Better data use in action
Here’s an example of how the fluctuating nature of data can affect the outcome of an initiative. Say Deluxe has a small home equity loan upstart client who wants to test a small marketing mailing with about 5,000 people. The client wants to issue the mailing in March, which is not an optimum time because of tax returns.
We do everything we can to help make it successful, even recommending the client space the test out over three weeks. Instead, the client opts for a single mailing. With a small size of 5,000 test subjects, the client may earn 15 loans from the mailing. Or, they could make 25. The statistical difference between 15 and 25 is more than 60 percent — not at all a stable measurement. In this industry, we need large numbers to achieve some level of stability.
Further, outside factors can influence results. For example, terrorist events in France severely affected a few of our staple campaigns in February 2016.
Every time you use data to drive decision-making, it’s like the first time because all data is historical. It’s from yesterday, last month, last year.

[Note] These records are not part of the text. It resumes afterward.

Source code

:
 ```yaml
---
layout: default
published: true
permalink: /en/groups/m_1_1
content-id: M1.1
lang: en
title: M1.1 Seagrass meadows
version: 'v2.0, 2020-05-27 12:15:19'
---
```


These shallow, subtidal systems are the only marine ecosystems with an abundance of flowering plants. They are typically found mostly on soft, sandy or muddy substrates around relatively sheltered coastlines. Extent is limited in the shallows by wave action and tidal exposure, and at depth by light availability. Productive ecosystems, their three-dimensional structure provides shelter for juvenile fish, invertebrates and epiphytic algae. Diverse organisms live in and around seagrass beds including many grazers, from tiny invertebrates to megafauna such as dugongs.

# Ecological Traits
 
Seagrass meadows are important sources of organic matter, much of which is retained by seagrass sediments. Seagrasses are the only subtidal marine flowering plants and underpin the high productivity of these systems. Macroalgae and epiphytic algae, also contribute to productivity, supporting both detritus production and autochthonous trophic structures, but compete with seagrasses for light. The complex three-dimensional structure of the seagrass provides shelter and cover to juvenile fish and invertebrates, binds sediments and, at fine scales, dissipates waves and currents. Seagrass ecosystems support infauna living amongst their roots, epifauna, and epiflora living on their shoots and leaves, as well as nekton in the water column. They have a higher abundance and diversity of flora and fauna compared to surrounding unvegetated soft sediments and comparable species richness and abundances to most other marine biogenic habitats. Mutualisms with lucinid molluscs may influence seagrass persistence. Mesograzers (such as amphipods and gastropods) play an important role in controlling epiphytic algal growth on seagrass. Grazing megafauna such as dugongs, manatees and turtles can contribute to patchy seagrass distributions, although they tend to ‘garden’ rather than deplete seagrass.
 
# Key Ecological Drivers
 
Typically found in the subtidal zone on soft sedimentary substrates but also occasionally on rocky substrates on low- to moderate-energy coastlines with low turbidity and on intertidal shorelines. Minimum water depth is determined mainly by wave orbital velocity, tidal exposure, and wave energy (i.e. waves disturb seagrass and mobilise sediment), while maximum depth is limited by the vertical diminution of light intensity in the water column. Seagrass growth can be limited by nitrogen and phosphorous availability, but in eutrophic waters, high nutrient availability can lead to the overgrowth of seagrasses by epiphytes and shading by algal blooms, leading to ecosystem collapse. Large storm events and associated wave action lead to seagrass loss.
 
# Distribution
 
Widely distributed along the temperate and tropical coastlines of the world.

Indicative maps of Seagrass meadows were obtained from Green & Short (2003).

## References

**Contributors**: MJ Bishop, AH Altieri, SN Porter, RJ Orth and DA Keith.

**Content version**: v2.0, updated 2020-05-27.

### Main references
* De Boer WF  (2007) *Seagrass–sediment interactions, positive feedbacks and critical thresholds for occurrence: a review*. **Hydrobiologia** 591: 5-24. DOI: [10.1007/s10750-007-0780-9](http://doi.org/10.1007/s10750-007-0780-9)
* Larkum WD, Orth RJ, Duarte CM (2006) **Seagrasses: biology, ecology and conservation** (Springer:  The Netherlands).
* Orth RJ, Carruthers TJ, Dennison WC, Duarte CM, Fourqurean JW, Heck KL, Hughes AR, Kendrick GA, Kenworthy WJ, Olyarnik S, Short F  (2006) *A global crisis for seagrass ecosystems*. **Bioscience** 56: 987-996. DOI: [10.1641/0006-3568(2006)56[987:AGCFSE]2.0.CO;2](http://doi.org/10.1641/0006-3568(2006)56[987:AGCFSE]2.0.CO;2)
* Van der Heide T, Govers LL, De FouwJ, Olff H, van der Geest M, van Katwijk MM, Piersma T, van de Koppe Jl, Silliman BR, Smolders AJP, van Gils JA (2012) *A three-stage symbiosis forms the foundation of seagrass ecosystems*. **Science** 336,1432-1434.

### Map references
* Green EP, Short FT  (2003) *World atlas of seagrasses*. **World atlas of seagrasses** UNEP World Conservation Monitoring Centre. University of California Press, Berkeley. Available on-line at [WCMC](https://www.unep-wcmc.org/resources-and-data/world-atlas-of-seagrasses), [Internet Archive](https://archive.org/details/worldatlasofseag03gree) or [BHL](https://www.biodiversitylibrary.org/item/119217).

For example, interest rates in the housing market just started rising in November. We haven’t had high-interest rates since 2009, and digital platforms and mobile devices have proliferated since then. Digital advertising has evolved markedly in the last eight years. How do you guarantee direct mail success in a high-interest rate environment when we haven’t seen one in eight years, and the tool we’re using didn’t exist in its current form back then?
Campbell’s Law says: “The more any quantitative social indicator is used for social decision-making, the more subject it will be to corruption pressures and the more apt it will be to distort and corrupt the social processes it is intended to monitor.”
It’s a bit academic, but it’s the epitome of what can go wrong when solely using quantitative measurements to justify decision-making.